Could you repeat the whole listing below exactly, omitting any picture it holds?

## Records for this exercise
____________________

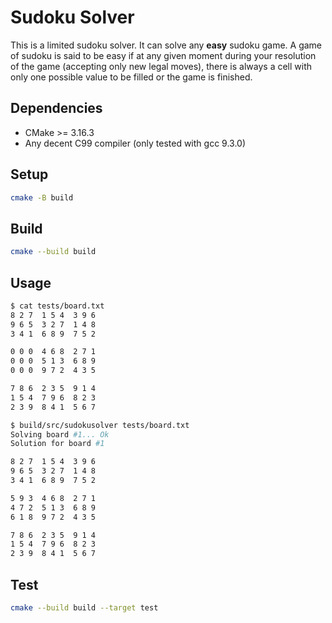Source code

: # Sudoku Solver

This is a limited sudoku solver.
It can solve any **easy** sudoku game.
A game of sudoku is said to be easy if at any given moment during your resolution of the game (accepting only new legal moves), there is always a cell with only one possible value to be filled or the game is finished.

## Dependencies

* CMake >= 3.16.3
* Any decent C99 compiler (only tested with gcc 9.3.0)

## Setup

```sh
cmake -B build
```

## Build

```sh
cmake --build build
```

## Usage

```sh
$ cat tests/board.txt
8 2 7  1 5 4  3 9 6
9 6 5  3 2 7  1 4 8
3 4 1  6 8 9  7 5 2

0 0 0  4 6 8  2 7 1
0 0 0  5 1 3  6 8 9
0 0 0  9 7 2  4 3 5

7 8 6  2 3 5  9 1 4
1 5 4  7 9 6  8 2 3
2 3 9  8 4 1  5 6 7

$ build/src/sudokusolver tests/board.txt
Solving board #1... Ok
Solution for board #1

8 2 7  1 5 4  3 9 6
9 6 5  3 2 7  1 4 8
3 4 1  6 8 9  7 5 2

5 9 3  4 6 8  2 7 1
4 7 2  5 1 3  6 8 9
6 1 8  9 7 2  4 3 5

7 8 6  2 3 5  9 1 4
1 5 4  7 9 6  8 2 3
2 3 9  8 4 1  5 6 7
```

## Test

```sh
cmake --build build --target test
```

____________________

## The answer
Source code

: # Sudoku Solver

This is a limited sudoku solver.
It can solve any **easy** sudoku game.
A game of sudoku is said to be easy if at any given moment during your resolution of the game (accepting only new legal moves), there is always a cell with only one possible value to be filled or the game is finished.

## Dependencies

* CMake >= 3.16.3
* Any decent C99 compiler (only tested with gcc 9.3.0)

## Setup

```sh
cmake -B build
```

## Build

```sh
cmake --build build
```

## Usage

```sh
$ cat tests/board.txt
8 2 7  1 5 4  3 9 6
9 6 5  3 2 7  1 4 8
3 4 1  6 8 9  7 5 2

0 0 0  4 6 8  2 7 1
0 0 0  5 1 3  6 8 9
0 0 0  9 7 2  4 3 5

7 8 6  2 3 5  9 1 4
1 5 4  7 9 6  8 2 3
2 3 9  8 4 1  5 6 7

$ build/src/sudokusolver tests/board.txt
Solving board #1... Ok
Solution for board #1

8 2 7  1 5 4  3 9 6
9 6 5  3 2 7  1 4 8
3 4 1  6 8 9  7 5 2

5 9 3  4 6 8  2 7 1
4 7 2  5 1 3  6 8 9
6 1 8  9 7 2  4 3 5

7 8 6  2 3 5  9 1 4
1 5 4  7 9 6  8 2 3
2 3 9  8 4 1  5 6 7
```

## Test

```sh
cmake --build build --target test
```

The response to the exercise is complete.